Miami Vice, as the first word of the title will hint, is set in Miami. In Miami, according to this program, it's always very hot so people never wear many clothes. This forces a minimalist system of identification to be encoded into peoples' dress: Men will wear natty little straw hats to denote their Cuban heritage (not pictured), excellent cheesecutter-derived pre-Kangol Kangol-esque dealios to denote their Haitian roots (not pictured), or do-rags, augmented with bigass ghetto blasters, to signify their African-American lineage (not pictured); women will not wear pants (pictured).
Usually in the television show, unpanted women (who usually will wear a bikini top of some manner but besides this will be untopped also) will be shown at the beach and/or in the sun, so the viewer can clearly make the association that "well, this woman is in a hot place, so obviously I can see for myself why she's so scantily-clad"; the movie appears to build on this notion, taking it as a given in the minds of the audience, and allow women not to wear much in the way of pants inside at night either.
It's like no effort is going to be made to convey the possibility that Crockett is not a total dick. Look at him! He looks like:
a) A white-trash shitkicker who probably commits more crimes than anyone he knows, a la Tom Noonan in Heat
2) A slimy narcissist who can't even give us the respect of putting a non-I-need-to-do-a-poo-face on, a la Don Johnson in Miami Vice
c) Someone about to be shot many times, a la Mark Ruffalo in Collateral
However, he is walking somewhere very fast in clearly digi handicam. Which is hot.
Okay, look, what the fuck is this. This trailer is paying such attention to telling me how many modes of transport will be featured in the movie, it can't even be bothered telling me the picture's got Justin Theroux and Gong Li in it. You know what it's like, is it's like a trailer for a live-action version of Grand Theft Auto Vice City, which is ridiculous, as Grand Theft Auto Vice City is itself just a non-live-action trailer for Miami Vice. (Well, also it's great and it wins me watches, but that's a whole nother thing). Does anyone go and see a movie because it's got planes in it? I suppose they might, but still, seems a dumb way to advertise a movie if you ask me.
A token nod to the fact that this movie actually is a buddy movie about two guys who have adventures together. Most of the action in the trailer is focused on Jamie Foxx, because he's the cool one, but here we're allowed to see the two of them as a singular unit, proceeding in a good old-fashioned car to somewhere where, if I know Miami Vice, Shit Will Go Down. Which is nice.
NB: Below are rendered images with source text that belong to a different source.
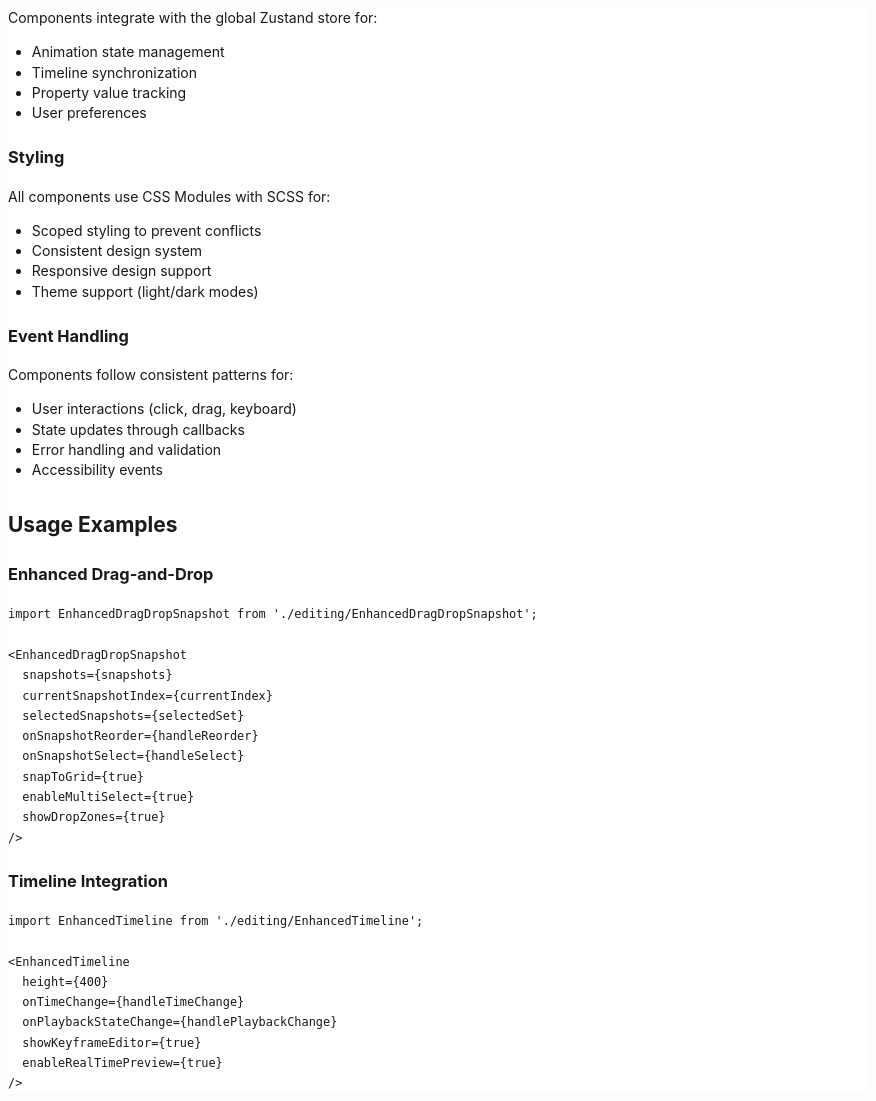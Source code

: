 Components integrate with the global Zustand store for:
- Animation state management
- Timeline synchronization
- Property value tracking
- User preferences

### Styling

All components use CSS Modules with SCSS for:
- Scoped styling to prevent conflicts
- Consistent design system
- Responsive design support
- Theme support (light/dark modes)

### Event Handling

Components follow consistent patterns for:
- User interactions (click, drag, keyboard)
- State updates through callbacks
- Error handling and validation
- Accessibility events

## Usage Examples

### Enhanced Drag-and-Drop

```tsx
import EnhancedDragDropSnapshot from './editing/EnhancedDragDropSnapshot';

<EnhancedDragDropSnapshot
  snapshots={snapshots}
  currentSnapshotIndex={currentIndex}
  selectedSnapshots={selectedSet}
  onSnapshotReorder={handleReorder}
  onSnapshotSelect={handleSelect}
  snapToGrid={true}
  enableMultiSelect={true}
  showDropZones={true}
/>
```

### Timeline Integration

```tsx
import EnhancedTimeline from './editing/EnhancedTimeline';

<EnhancedTimeline
  height={400}
  onTimeChange={handleTimeChange}
  onPlaybackStateChange={handlePlaybackChange}
  showKeyframeEditor={true}
  enableRealTimePreview={true}
/>
```
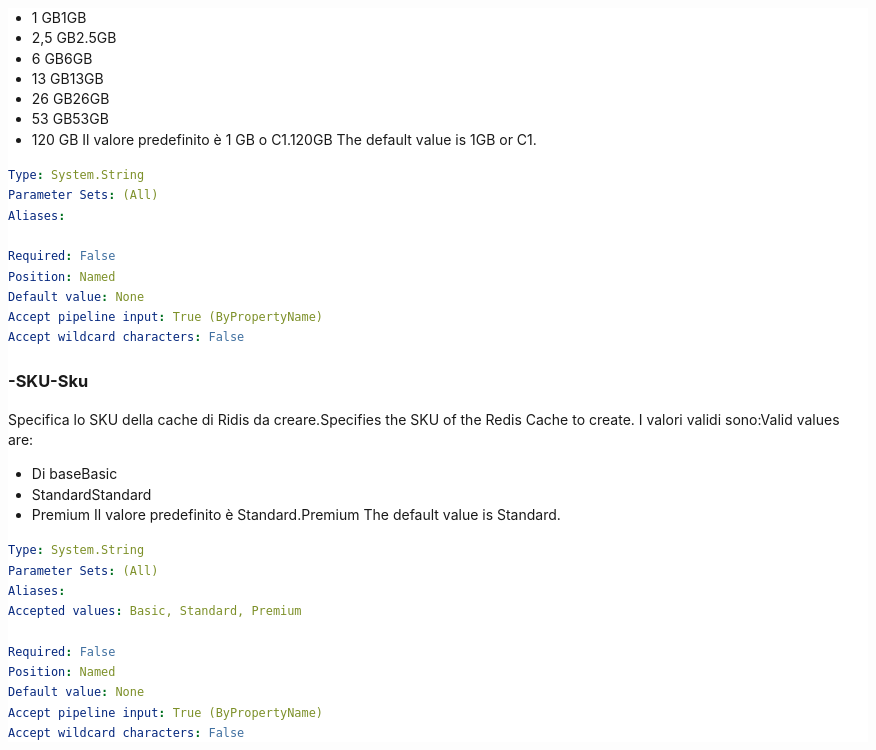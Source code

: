 - <span data-ttu-id="6d359-181">1 GB</span><span class="sxs-lookup"><span data-stu-id="6d359-181">1GB</span></span>
- <span data-ttu-id="6d359-182">2,5 GB</span><span class="sxs-lookup"><span data-stu-id="6d359-182">2.5GB</span></span>
- <span data-ttu-id="6d359-183">6 GB</span><span class="sxs-lookup"><span data-stu-id="6d359-183">6GB</span></span>
- <span data-ttu-id="6d359-184">13 GB</span><span class="sxs-lookup"><span data-stu-id="6d359-184">13GB</span></span>
- <span data-ttu-id="6d359-185">26 GB</span><span class="sxs-lookup"><span data-stu-id="6d359-185">26GB</span></span>
- <span data-ttu-id="6d359-186">53 GB</span><span class="sxs-lookup"><span data-stu-id="6d359-186">53GB</span></span>
- <span data-ttu-id="6d359-187">120 GB Il valore predefinito è 1 GB o C1.</span><span class="sxs-lookup"><span data-stu-id="6d359-187">120GB The default value is 1GB or C1.</span></span>

```yaml
Type: System.String
Parameter Sets: (All)
Aliases:

Required: False
Position: Named
Default value: None
Accept pipeline input: True (ByPropertyName)
Accept wildcard characters: False
```

### <span data-ttu-id="6d359-188">-SKU</span><span class="sxs-lookup"><span data-stu-id="6d359-188">-Sku</span></span>
<span data-ttu-id="6d359-189">Specifica lo SKU della cache di Ridis da creare.</span><span class="sxs-lookup"><span data-stu-id="6d359-189">Specifies the SKU of the Redis Cache to create.</span></span>
<span data-ttu-id="6d359-190">I valori validi sono:</span><span class="sxs-lookup"><span data-stu-id="6d359-190">Valid values are:</span></span> 
- <span data-ttu-id="6d359-191">Di base</span><span class="sxs-lookup"><span data-stu-id="6d359-191">Basic</span></span>
- <span data-ttu-id="6d359-192">Standard</span><span class="sxs-lookup"><span data-stu-id="6d359-192">Standard</span></span>
- <span data-ttu-id="6d359-193">Premium Il valore predefinito è Standard.</span><span class="sxs-lookup"><span data-stu-id="6d359-193">Premium The default value is Standard.</span></span>

```yaml
Type: System.String
Parameter Sets: (All)
Aliases:
Accepted values: Basic, Standard, Premium

Required: False
Position: Named
Default value: None
Accept pipeline input: True (ByPropertyName)
Accept wildcard characters: False
```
Of course, you don't even need to ask who's driving, but it's Tubbs. In the series, Crockett would have justified this by making like Tubbs was his bitch and he was too good to drive himself so he'd get his black friend to do it; in the movie, from what we've seen, it's more likely that Crockett has gotten fucked up, either by his own or someone else's doing, and Tubbs has to drive him home before he walks off a pier or something. In this shot it's not clear whether or not Crockett is asleep, but it wouldn't surprise me.
In case you were unsure up to this point, note the facial hair. This is not the facial hair of a man who engages in comic-relief pratfalls so his partner can brood about how difficult it is being a straight white guy in the prime of your life in 1980s America. This is the facial hair of a dude who's gonna get it DONE, and if mister I-can't-even-be-bothered-getting-the-acc
In case you have just gained the power of sight as your eyes reach the bottom of this page, the movie in question is Miami Vice. I am looking forward to it and you're welcome to come to it with me as long as you don't talk!
 "Black-hearted" is not in this case a racial slur: Calderone, as may be surmised from his name, was in fact of Hispanic extraction.